**The problem**
With pictures left out, output word for word the lines from the one containing "In particolare è stato" through the end of the material below.

**Exercise data**

=-=-=

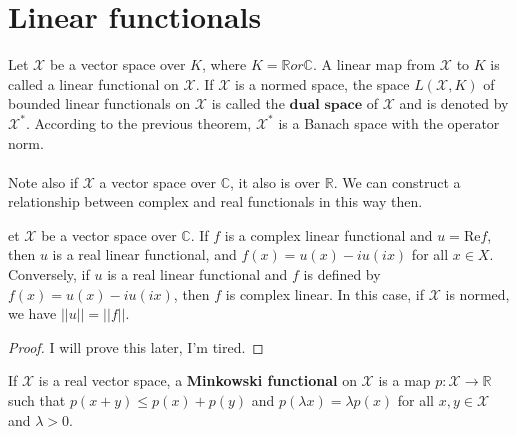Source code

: \documentclass[12pt]{article}
\newcommand{\R}{\mathbb{R}}
\newcommand{\C}{\mathbb{C}}
\newcommand{\X}{\mathcal{X}}
\newenvironment{theorem}[2][Theorem]{\begin{trivlist}
\item[\hskip \labelsep {\bfseries #1}\hskip \labelsep {\bfseries #2.}]}{\end{trivlist}}
\newenvironment{definition}[2][Definition]{\begin{trivlist}
\item[\hskip \labelsep {\bfseries #1}\hskip \labelsep {\bfseries #2.}]}{\end{trivlist}}
\begin{document}
\section{Linear functionals}
Let $\X$ be a vector space over $K$, where $K = \R or \C$. A linear map from $\X$ to $K$ is called a linear functional on $\X$. If $\X$ is a normed space, the space $L(\X, K)$ of bounded linear functionals on $\X$ is called the $\textbf{dual space}$ of $\X$ and is denoted by $\X^*$. According to the previous theorem, $\X^*$ is a Banach space with the operator norm. 
\\ \\
Note also if $\X$ a vector space over $\C$, it also is over $\R$. We can construct a relationship between complex and real functionals in this way then. 
\begin{theorem}
    Let $\X$ be a vector space over $\C$. If $f$ is a complex linear functional and $u = \text{Re}f$, then $u$ is a real linear functional, and $f(x) = u(x) - iu(ix)$ for all $x \in X$. Conversely, if $u$ is a real linear functional and $f$ is defined by $f(x) = u(x) - iu(ix)$, then $f$ is complex linear. In this case, if $\X$ is normed, we have $||u|| = ||f||$. 
    \begin{proof}
        I will prove this later, I'm tired.
    \end{proof}
\end{theorem}

\begin{definition}{(Minkowski functional)}
    If $\X$ is a real vector space, a \textbf{Minkowski functional} on $\X$ is a map $p : \X \rightarrow \R$ such that $p(x + y) \leq p(x) + p(y)$ and $p(\lambda x) = \lambda p(x)$ for all $x, y \in \X$ and $\lambda > 0$. 
\end{definition}
\end{document}
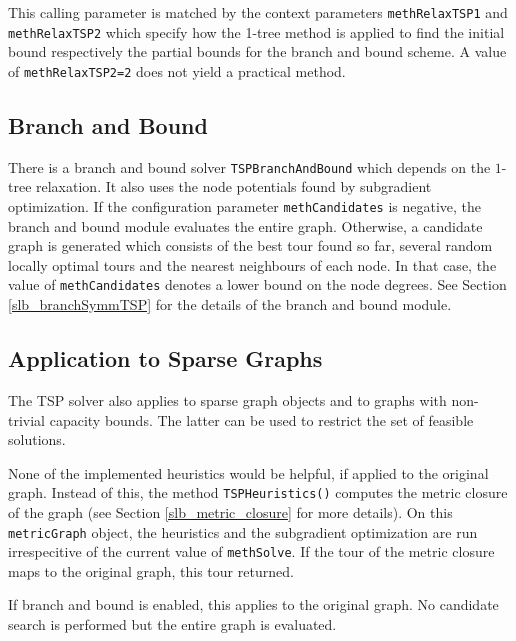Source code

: \documentclass[a4paper,11pt,twoside]{book}
\begin{document}
\begin{multicols}{2}
This calling parameter is matched by the context parameters \verb/methRelaxTSP1/
and \verb/methRelaxTSP2/ which specify how the 1-tree method is applied to find
the initial bound respectively the partial bounds for the branch and bound scheme.
A value of \verb/methRelaxTSP2=2/ does not yield a practical method.


\subsection{Branch and Bound}
There is a branch and bound solver \verb/TSPBranchAndBound/ which depends on
the $1$-tree relaxation. It also uses the node potentials found by subgradient
optimization. If the configuration parameter \verb/methCandidates/ is negative,
the branch and bound module evaluates the entire graph. Otherwise, a candidate
graph is generated which consists of the best tour found so far, several random
locally optimal tours and the nearest neighbours of each node. In that case,
the value of \verb/methCandidates/ denotes a lower bound on the node degrees.
See Section \ref{slb_branchSymmTSP} for the details of the branch and bound module.


\subsection{Application to Sparse Graphs}
The TSP solver also applies to sparse graph objects and to graphs with
non-trivial capacity bounds. The latter can be used to restrict the
set of feasible solutions.

None of the implemented heuristics would be helpful, if applied to the original
graph. Instead of this, the method \verb/TSPHeuristics()/ computes the metric
closure of the graph (see Section \ref{slb_metric_closure} for
more details). On this \verb/metricGraph/ object, the heuristics
and the subgradient optimization are run irrespecitive of the current value
of \verb/methSolve/. If the tour of the metric closure maps to the original
graph, this tour returned.

If branch and bound is enabled, this applies to the original graph. No candidate
search is performed but the entire graph is evaluated.


\end{multicols}
\end{document}
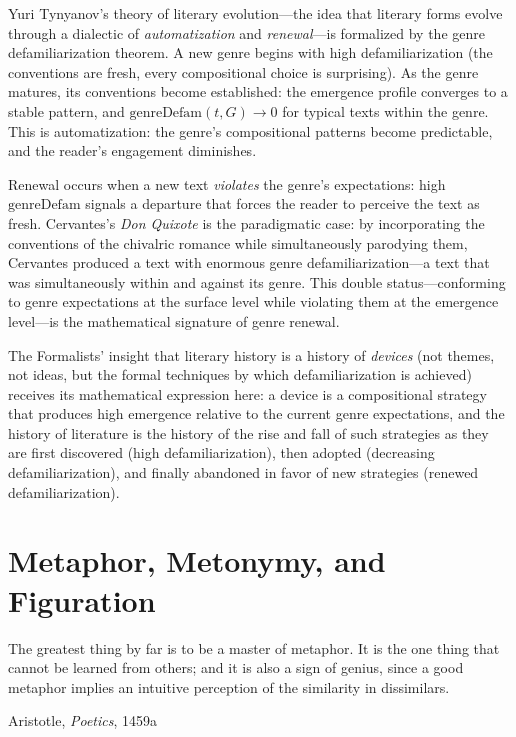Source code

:\begin{interpretation}
\label{interp:tynyanov}
Yuri Tynyanov's theory of literary evolution---the idea that literary forms evolve through a dialectic of \emph{automatization} and \emph{renewal}---is formalized by the genre defamiliarization theorem.  A new genre begins with high defamiliarization (the conventions are fresh, every compositional choice is surprising).  As the genre matures, its conventions become established: the emergence profile converges to a stable pattern, and $\text{genreDefam}(t, G) \to 0$ for typical texts within the genre.  This is automatization: the genre's compositional patterns become predictable, and the reader's engagement diminishes.

Renewal occurs when a new text \emph{violates} the genre's expectations: high $\text{genreDefam}$ signals a departure that forces the reader to perceive the text as fresh.  Cervantes's \textit{Don Quixote} is the paradigmatic case: by incorporating the conventions of the chivalric romance while simultaneously parodying them, Cervantes produced a text with enormous genre defamiliarization---a text that was simultaneously within and against its genre.  This double status---conforming to genre expectations at the surface level while violating them at the emergence level---is the mathematical signature of genre renewal.

The Formalists' insight that literary history is a history of \emph{devices} (not themes, not ideas, but the formal techniques by which defamiliarization is achieved) receives its mathematical expression here: a device is a compositional strategy that produces high emergence relative to the current genre expectations, and the history of literature is the history of the rise and fall of such strategies as they are first discovered (high defamiliarization), then adopted (decreasing defamiliarization), and finally abandoned in favor of new strategies (renewed defamiliarization).
\end{interpretation}


\chapter{Metaphor, Metonymy, and Figuration}
\label{ch:metaphor}

\epigraph{The greatest thing by far is to be a master of metaphor.  It is the
one thing that cannot be learned from others; and it is also a sign of genius,
since a good metaphor implies an intuitive perception of the similarity in
dissimilars.}{Aristotle, \textit{Poetics}, 1459a}

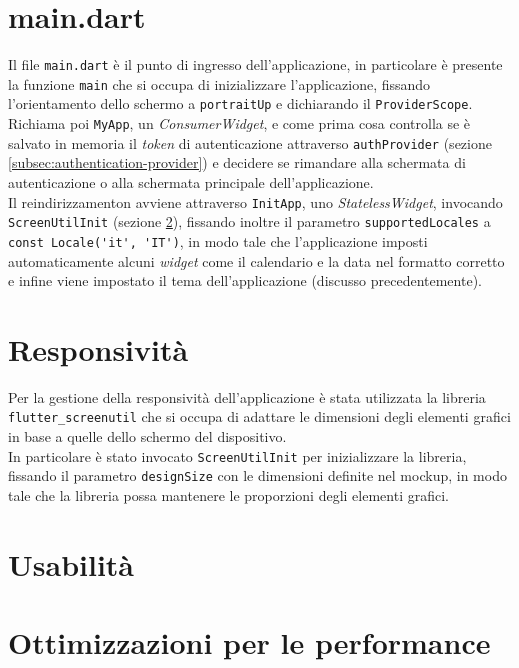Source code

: \section{main.dart}
\label{sec:main}

Il file \lstinline{main.dart} è il punto di ingresso dell'applicazione, in particolare è presente la funzione \lstinline{main} che si occupa di inizializzare l'applicazione, fissando l'orientamento dello schermo a \lstinline{portraitUp} e dichiarando il \lstinline{ProviderScope}. \\
Richiama poi \lstinline{MyApp}, un \emph{ConsumerWidget}, e come prima cosa controlla se è salvato in memoria il \emph{token} di autenticazione attraverso \lstinline{authProvider} (sezione \ref{subsec:authentication-provider}) e decidere se rimandare alla schermata di autenticazione o alla schermata principale dell'applicazione. \\
Il reindirizzamenton avviene attraverso \lstinline{InitApp}, uno \emph{StatelessWidget}, invocando \lstinline{ScreenUtilInit} (sezione \ref{sec:responsivity}), fissando inoltre il parametro \lstinline{supportedLocales} a \lstinline{const Locale('it', 'IT')}, in modo tale che l'applicazione imposti automaticamente alcuni \emph{widget} come il calendario e la data nel formatto corretto e infine viene impostato il tema dell'applicazione (discusso precedentemente).

\section{Responsività}
\label{sec:responsivity}

Per la gestione della responsività dell'applicazione è stata utilizzata la libreria \lstinline{flutter_screenutil}\cite{site:screenutil} che si occupa di adattare le dimensioni degli elementi grafici in base a quelle dello schermo del dispositivo. \\
In particolare è stato invocato \lstinline{ScreenUtilInit} per inizializzare la libreria, fissando il parametro \lstinline{designSize} con le dimensioni definite nel \gls{mockup}\glsoccur, in modo tale che la libreria possa mantenere le proporzioni degli elementi grafici. 

\section{Usabilità}
\label{sec:usability}


\section{Ottimizzazioni per le performance}
\label{sec:performance}




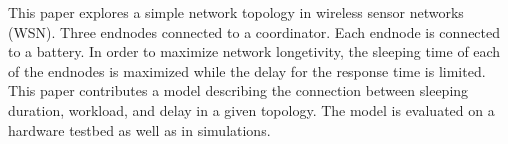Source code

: This paper explores a simple network topology in wireless sensor networks (WSN). Three endnodes connected to a coordinator. Each endnode is connected to a battery. In order to maximize network longetivity, the sleeping time of each of the endnodes is maximized while the delay for the response time is limited. This paper contributes a model describing the connection between sleeping duration, workload, and delay in a given topology. The model is evaluated on a hardware testbed as well as in simulations.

=-=-=

**Answer below**
In particolare è stato invocato \lstinline{ScreenUtilInit} per inizializzare la libreria, fissando il parametro \lstinline{designSize} con le dimensioni definite nel \gls{mockup}\glsoccur, in modo tale che la libreria possa mantenere le proporzioni degli elementi grafici. 

\section{Usabilità}
\label{sec:usability}


\section{Ottimizzazioni per le performance}
\label{sec:performance}




Source code

: This paper explores a simple network topology in wireless sensor networks (WSN). Three endnodes connected to a coordinator. Each endnode is connected to a battery. In order to maximize network longetivity, the sleeping time of each of the endnodes is maximized while the delay for the response time is limited. This paper contributes a model describing the connection between sleeping duration, workload, and delay in a given topology. The model is evaluated on a hardware testbed as well as in simulations.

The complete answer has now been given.